For this application, a basic brine consists of half a cup each of salt and brown sugar per gallon of water. Typically, two or three gallons of brine is sufficient to cover the bird. After dissolving the sugar and salt in cold water, herbs like thyme, peppercorns, bay leaves and garlic can be added to taste. Refrigerate the turkey in the brine overnight for best results, then roast the turkey.
This traditional yet uncommon technique recognizes that the dark meat and white meat need to cook in different ways. While white meat starts to dry out above 165 degrees, the dark meat has over double the saturated fat and is best cooked to around 175 degrees. Barding addresses this issue by protecting the white meat at the start of the cooking process.
Before cooking, the white meat is pricked with a fork and then covered with a layer of salt pork, which is itself covered with wet cheesecloth and foil. The pork bastes the meat as it cooks, and helps keep the white meat cooler than the dark. After about three hours in a 350 degree over, the white meat is uncovered and the bird is cooked at 450 degrees for another 45 minutes. The result is a crispy skin with juicy meat throughout.
This technique means “under vacuum” in French, and consists of cooking food in a vacuum sealed bag in a water bath held at a precise temperature. By holding the water temperature just above the desired meat temperature, you can precisely cook the meat without worry of overcooking or drying out the meat.
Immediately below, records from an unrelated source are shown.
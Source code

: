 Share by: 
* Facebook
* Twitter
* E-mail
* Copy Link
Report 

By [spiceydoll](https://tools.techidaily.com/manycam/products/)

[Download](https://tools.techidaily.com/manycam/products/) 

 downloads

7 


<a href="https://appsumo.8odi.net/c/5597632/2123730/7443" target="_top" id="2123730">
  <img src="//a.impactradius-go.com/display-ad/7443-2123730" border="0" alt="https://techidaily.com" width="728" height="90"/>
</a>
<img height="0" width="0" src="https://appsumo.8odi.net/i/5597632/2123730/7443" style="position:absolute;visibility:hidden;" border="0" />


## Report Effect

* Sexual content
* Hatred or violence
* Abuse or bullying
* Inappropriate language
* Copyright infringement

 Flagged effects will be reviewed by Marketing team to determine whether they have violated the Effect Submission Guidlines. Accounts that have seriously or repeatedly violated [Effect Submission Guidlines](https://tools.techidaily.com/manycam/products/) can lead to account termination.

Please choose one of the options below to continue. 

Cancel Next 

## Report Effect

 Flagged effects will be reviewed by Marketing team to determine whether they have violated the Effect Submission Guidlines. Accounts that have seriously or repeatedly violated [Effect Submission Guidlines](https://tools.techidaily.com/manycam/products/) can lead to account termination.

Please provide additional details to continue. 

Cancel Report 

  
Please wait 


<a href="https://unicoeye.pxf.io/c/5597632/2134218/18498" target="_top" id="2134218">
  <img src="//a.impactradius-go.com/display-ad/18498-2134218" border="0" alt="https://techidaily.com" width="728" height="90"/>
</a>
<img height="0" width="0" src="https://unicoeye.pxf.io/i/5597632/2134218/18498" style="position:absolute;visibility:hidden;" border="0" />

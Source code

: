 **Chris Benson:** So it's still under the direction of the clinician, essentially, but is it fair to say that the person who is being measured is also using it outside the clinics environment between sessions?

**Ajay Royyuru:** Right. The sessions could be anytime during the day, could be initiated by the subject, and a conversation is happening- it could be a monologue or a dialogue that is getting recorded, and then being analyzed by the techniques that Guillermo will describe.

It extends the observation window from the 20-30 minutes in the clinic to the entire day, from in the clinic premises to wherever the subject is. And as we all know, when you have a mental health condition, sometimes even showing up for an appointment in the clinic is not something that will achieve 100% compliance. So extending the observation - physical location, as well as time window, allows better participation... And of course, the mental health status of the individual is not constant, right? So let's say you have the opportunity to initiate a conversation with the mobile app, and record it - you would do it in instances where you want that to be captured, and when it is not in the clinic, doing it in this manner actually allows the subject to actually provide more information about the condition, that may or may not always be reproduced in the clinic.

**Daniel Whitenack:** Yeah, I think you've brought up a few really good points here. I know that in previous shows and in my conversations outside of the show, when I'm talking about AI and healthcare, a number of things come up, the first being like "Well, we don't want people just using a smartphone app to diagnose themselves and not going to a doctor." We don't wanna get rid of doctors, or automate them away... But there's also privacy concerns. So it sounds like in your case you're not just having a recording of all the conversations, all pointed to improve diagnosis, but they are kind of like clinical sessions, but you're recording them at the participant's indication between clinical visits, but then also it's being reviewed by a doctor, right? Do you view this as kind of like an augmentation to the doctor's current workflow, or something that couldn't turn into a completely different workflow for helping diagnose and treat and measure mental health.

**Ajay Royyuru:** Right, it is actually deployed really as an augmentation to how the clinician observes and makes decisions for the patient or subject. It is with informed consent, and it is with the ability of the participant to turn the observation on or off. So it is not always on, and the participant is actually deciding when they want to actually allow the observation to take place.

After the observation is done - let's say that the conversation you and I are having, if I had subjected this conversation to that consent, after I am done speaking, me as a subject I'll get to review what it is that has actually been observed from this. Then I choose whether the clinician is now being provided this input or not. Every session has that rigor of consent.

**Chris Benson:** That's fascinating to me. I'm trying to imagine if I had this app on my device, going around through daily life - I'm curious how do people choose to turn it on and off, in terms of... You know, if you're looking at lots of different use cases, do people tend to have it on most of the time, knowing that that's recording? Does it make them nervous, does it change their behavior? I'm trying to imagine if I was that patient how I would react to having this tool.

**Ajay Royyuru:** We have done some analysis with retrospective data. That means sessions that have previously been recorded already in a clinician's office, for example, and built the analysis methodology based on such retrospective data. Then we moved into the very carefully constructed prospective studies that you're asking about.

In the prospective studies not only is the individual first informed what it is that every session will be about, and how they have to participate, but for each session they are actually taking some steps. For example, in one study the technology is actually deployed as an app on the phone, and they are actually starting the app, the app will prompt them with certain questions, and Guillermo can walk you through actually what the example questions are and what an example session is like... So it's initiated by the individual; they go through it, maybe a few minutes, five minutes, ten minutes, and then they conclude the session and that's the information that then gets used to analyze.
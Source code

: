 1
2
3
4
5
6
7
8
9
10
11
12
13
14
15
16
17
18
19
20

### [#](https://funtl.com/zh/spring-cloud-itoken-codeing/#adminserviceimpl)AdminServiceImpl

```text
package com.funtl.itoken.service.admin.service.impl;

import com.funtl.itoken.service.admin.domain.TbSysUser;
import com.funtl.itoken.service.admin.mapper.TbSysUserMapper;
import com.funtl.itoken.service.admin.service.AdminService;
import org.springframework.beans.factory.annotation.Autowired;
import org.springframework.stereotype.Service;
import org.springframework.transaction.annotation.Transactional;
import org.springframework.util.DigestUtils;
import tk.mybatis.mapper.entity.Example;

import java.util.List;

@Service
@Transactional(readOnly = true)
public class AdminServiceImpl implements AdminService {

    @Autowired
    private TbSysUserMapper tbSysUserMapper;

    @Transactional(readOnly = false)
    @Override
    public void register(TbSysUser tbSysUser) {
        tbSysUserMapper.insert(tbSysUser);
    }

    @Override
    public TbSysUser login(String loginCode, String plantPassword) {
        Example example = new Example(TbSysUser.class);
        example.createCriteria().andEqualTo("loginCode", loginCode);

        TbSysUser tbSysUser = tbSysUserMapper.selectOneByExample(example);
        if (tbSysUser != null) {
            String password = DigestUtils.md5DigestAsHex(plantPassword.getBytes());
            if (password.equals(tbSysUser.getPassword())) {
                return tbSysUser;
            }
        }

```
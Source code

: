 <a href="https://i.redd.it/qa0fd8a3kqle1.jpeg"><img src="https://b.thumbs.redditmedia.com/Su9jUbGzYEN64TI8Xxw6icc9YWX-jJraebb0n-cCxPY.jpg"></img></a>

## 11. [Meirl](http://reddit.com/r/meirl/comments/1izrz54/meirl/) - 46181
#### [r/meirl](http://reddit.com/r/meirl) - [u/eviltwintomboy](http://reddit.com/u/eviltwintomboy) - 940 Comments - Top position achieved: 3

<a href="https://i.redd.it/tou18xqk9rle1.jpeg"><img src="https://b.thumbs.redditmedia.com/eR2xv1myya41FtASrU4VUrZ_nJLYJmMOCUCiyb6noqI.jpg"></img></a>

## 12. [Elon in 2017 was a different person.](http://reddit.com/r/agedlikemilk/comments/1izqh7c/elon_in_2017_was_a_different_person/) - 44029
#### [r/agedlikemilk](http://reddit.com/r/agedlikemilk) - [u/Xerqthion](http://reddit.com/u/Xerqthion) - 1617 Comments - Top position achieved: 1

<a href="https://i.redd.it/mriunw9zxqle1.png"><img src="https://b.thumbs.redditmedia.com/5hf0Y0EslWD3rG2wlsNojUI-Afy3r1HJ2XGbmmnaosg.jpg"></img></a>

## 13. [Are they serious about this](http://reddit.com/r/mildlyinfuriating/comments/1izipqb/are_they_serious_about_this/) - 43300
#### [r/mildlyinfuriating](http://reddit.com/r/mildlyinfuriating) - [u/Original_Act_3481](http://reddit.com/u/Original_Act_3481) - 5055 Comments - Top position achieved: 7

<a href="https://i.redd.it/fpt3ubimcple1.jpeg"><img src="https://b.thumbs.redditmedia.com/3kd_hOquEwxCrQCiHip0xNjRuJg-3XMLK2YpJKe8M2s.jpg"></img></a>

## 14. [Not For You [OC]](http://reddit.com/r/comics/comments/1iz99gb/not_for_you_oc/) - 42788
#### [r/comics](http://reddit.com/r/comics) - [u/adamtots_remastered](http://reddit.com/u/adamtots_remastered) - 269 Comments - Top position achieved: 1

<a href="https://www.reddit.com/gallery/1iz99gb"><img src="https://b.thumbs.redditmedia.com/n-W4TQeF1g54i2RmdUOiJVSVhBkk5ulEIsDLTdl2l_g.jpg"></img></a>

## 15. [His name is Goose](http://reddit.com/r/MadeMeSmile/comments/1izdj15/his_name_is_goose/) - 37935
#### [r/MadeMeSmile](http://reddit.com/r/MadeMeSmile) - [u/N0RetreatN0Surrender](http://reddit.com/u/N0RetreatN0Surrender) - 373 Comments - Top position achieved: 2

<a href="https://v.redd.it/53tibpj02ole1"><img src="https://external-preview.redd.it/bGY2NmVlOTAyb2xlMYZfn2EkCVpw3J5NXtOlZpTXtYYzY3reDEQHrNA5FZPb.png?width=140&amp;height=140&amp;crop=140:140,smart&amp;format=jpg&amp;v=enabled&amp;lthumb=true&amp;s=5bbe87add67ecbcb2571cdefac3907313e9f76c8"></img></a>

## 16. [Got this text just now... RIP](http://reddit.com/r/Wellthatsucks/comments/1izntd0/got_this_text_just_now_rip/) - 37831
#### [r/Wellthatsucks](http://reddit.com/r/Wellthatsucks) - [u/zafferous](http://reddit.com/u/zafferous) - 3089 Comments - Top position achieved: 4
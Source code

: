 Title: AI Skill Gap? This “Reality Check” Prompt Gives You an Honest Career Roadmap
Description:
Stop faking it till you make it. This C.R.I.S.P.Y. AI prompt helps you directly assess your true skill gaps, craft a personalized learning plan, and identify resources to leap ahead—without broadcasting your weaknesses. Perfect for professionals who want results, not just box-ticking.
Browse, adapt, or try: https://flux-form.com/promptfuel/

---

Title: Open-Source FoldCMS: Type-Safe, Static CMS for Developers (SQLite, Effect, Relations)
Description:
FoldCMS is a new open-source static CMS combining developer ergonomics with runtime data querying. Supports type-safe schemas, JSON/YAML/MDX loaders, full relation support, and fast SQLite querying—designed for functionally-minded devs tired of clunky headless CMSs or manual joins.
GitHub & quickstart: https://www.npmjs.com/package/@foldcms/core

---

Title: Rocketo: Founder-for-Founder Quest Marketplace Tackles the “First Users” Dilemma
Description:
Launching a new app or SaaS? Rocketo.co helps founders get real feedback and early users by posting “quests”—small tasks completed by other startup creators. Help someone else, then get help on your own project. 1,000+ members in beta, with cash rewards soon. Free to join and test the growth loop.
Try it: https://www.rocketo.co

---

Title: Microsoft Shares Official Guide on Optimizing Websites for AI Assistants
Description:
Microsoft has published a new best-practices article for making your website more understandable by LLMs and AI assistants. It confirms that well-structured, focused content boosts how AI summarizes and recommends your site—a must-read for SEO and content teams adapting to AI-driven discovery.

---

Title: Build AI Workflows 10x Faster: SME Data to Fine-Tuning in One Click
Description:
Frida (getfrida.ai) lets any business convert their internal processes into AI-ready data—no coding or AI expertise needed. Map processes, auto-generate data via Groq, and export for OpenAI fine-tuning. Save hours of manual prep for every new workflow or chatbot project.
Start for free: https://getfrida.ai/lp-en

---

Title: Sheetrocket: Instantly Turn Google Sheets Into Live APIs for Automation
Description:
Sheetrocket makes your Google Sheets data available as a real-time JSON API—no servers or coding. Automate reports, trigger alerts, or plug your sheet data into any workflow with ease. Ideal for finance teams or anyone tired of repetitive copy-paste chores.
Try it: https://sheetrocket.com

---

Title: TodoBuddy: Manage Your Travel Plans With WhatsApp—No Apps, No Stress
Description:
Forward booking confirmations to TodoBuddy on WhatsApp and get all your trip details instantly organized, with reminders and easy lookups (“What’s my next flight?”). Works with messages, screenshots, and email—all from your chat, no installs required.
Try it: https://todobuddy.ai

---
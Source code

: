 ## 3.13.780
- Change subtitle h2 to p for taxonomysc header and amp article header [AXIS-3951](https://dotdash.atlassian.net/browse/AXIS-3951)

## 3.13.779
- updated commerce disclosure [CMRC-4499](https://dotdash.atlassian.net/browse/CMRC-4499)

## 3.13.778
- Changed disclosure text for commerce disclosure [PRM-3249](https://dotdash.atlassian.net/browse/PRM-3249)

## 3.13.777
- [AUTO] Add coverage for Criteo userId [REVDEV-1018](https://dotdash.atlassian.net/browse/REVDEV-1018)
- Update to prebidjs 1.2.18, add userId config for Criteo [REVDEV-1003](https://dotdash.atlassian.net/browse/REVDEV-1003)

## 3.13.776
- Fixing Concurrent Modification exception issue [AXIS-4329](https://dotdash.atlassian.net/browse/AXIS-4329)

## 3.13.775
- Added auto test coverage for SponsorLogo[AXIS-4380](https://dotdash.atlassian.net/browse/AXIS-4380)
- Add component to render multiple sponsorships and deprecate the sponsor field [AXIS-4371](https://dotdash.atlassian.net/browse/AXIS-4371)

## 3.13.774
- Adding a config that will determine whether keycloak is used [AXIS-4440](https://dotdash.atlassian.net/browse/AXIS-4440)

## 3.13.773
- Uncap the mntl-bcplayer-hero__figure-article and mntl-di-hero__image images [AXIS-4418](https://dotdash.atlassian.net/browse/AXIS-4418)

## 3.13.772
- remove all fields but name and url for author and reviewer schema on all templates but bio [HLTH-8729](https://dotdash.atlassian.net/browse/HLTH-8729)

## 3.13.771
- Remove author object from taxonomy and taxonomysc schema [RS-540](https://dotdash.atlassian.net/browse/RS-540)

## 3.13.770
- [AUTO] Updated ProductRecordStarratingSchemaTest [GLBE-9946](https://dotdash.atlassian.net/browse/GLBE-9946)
This method does require you to purchase an immersion heater, but with modern electronics you can buy everything you need for under $200.
While sous-vide can be great for other large roasts, for turkey it is best used only for white meat like turkey breasts. A good starting point is to season the breast with salt and pepper and cook at 145 degrees for two-and-a-half hours. The skin can be removed and crisped separately if desired.
Whether you’ll be using antique or modern appliances, we hope these traditional and modern turkey cooking methods inspire you in the log home kitchen this Thanksgiving.